Violin concerto by Gabriela Ortiz

Altar de Cuerda (String Altar) is a violin concerto written between September and December 2021 by the Mexican composer Gabriela Ortiz. The work was commissioned by the Los Angeles Philharmonic for the violinist María Dueñas, to whom the piece is dedicated. Its world premiere was given by María Dueñas and the Los Angeles Philharmonic conducted by Gustavo Dudamel at the Walt Disney Concert Hall on May 14, 2022. Altar de Cuerda is the seventh composition in Ortiz's Altares series, following Altar de Neón (1995), Altar de Muertos (1997), Altar de Piedra (2002), Altar de Fuego (2010), Altar de Luz (2013), and Altar de Viento (2015).

==Composition==
Altar de Cuerda has a duration of about 28 minutes and is cast in three movements:

The title of the first movement refers to Ortiz's Mexico City background (where "chilango" is a slang term used to denote its residents) and Dueñas's Andalusian background; the composer thus combined elements of Latin American and Mediterranean musical styles. The second movement "Open Song" refers to the open chapels (known as "capilla abiertas") that were a distinctive feature of Mexican churches built in the 16th century. The third movement "Maya déco" abstractly refers to Maya architecture and its later influences and features a prominent cadenza for the soloist.

===Instrumentation===
The work is scored for solo violin and an orchestra consisting of a piccolo, two flutes, two oboes, two clarinets, two bassoons, four horns, three trumpets, two trombones, bass trombone, timpani, three percussionists, harp, piano (doubling celesta), and strings. Additionally, all wind instruments double playing wine glasses.

==Reception==
Reviewing the world premiere, Mark Swed of the Los Angeles Times praised Altar de Cuerda, saying that it begins "in a state of shimmering strings, but is cut through with startlingly sharp percussive attacks and exciting rhythmic action of a city coming to life." He continued, "The beautiful, bass-heavy central movement, 'Canto Abierto' (Open Song), conjures a mystical atmosphere of early Mexican churches. A bass drum booms, deep strings give mildewy cushion and timpani glide down as if to the center of the Earth. Wind instruments are the wind. The glistening solo violin does the singing. A final chord in the orchestra sounds electrically charged. 'Maya Déco,' a bravura Mayan decoration with a dazzling cadenza, became a showpiece for Dueñas." Oussama Zahr of The New York Times similarly described the piece as a "blazing violin concerto" that "set a high bar," adding, "It begins with a scorching statement in the violin, with whacks of triangle and crotales (spooky sounding cymbals) that rise off the stage like puffs of smoke in a roiling brew. At a few points, the woodwind and brass musicians played tuned crystal cups that conjured ritualistic magic."
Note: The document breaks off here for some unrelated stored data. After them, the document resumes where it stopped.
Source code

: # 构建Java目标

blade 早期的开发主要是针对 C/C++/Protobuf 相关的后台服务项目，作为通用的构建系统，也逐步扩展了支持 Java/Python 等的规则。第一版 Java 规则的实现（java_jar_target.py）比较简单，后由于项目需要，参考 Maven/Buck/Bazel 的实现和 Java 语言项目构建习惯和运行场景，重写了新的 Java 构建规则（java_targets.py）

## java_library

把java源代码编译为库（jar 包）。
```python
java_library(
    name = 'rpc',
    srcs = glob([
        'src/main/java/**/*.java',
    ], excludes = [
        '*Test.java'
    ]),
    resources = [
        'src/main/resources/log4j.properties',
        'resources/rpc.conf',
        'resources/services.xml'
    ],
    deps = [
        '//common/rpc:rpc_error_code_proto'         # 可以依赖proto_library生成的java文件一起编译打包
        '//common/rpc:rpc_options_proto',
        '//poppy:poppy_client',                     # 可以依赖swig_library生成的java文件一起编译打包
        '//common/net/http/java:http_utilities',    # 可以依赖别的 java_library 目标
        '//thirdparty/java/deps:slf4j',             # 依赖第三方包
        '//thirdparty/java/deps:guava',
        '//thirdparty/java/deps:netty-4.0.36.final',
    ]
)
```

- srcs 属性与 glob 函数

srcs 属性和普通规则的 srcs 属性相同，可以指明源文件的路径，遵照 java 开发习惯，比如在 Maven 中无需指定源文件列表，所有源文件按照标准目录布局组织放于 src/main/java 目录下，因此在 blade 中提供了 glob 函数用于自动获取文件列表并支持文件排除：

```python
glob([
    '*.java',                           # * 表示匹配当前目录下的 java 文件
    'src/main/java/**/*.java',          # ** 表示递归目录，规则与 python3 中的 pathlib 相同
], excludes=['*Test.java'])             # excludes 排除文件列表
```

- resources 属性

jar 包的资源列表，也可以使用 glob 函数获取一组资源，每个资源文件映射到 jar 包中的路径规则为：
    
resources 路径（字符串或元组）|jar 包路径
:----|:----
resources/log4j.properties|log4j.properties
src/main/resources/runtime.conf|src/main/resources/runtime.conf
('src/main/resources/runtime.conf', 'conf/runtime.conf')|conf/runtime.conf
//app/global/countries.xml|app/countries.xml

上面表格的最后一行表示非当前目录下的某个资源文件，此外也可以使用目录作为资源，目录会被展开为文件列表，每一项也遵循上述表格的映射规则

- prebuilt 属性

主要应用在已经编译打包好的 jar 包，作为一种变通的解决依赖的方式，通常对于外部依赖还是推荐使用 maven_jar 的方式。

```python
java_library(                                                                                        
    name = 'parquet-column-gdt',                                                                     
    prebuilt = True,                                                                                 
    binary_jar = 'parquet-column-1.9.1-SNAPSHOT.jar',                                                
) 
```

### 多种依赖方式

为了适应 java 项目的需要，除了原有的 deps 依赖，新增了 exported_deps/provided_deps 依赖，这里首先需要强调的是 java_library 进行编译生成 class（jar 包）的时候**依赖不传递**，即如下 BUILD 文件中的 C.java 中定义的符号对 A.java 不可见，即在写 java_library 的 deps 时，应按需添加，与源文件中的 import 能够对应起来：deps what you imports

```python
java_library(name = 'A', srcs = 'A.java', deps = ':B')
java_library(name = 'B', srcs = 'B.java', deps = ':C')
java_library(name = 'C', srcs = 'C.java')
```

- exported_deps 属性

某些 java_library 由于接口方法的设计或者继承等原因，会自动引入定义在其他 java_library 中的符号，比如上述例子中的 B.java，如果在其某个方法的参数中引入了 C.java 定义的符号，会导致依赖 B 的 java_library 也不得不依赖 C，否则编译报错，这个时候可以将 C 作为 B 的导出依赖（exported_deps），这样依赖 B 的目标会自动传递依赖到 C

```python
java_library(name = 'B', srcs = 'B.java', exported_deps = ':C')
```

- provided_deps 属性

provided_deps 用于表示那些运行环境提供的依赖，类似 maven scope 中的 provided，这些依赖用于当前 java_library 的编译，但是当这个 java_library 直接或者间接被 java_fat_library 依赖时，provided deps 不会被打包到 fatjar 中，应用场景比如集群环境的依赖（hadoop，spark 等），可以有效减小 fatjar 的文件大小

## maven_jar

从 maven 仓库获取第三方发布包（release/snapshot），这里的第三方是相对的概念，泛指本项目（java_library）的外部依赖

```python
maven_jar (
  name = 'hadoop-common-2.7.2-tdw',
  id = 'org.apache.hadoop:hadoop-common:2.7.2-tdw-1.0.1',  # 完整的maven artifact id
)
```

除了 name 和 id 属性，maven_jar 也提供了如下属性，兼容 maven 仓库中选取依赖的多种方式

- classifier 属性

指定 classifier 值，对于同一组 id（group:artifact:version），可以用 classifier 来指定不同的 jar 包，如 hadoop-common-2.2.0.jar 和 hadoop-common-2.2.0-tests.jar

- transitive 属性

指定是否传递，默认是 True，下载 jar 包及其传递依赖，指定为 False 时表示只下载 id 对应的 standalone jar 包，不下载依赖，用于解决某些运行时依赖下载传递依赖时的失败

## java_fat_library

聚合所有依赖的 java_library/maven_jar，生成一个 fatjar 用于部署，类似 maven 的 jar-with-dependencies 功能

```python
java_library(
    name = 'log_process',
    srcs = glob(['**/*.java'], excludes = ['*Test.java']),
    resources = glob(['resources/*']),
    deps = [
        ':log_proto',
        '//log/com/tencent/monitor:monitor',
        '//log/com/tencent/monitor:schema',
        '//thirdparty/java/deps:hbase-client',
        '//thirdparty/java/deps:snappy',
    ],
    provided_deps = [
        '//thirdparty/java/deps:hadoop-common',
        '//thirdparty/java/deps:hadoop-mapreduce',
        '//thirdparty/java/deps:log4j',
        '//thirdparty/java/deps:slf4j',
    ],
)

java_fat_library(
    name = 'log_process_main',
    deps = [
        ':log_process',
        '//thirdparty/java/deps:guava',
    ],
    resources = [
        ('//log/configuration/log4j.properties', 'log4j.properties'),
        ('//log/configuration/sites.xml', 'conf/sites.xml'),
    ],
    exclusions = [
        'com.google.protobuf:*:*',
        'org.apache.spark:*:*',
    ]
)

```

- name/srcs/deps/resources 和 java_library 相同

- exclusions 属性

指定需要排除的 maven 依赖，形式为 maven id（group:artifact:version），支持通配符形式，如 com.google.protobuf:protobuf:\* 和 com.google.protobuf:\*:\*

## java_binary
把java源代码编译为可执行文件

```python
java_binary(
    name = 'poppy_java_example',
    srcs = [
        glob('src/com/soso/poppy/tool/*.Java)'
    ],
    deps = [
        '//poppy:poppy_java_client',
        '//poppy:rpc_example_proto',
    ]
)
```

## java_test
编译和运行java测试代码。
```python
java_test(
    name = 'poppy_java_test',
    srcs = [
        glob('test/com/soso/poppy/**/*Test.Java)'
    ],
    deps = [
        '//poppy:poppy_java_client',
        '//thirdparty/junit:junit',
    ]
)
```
Charlize Althea Garcia of The Poly Post was slightly more critical of the work, however, writing, "Although [Dueñas's] expertism was showcased, the spotlight might have been too overbearing, burying the piece with runs on end. The melodies were of ghost-like movements that jumped inconsistently throughout the piece; both silence and melody were spasmodic. The orchestra and the violinist felt as if they had not complemented each other but acted as equal counterparts that contributed to the same conversation; the orchestra did not seem to support the violinist but challenge her."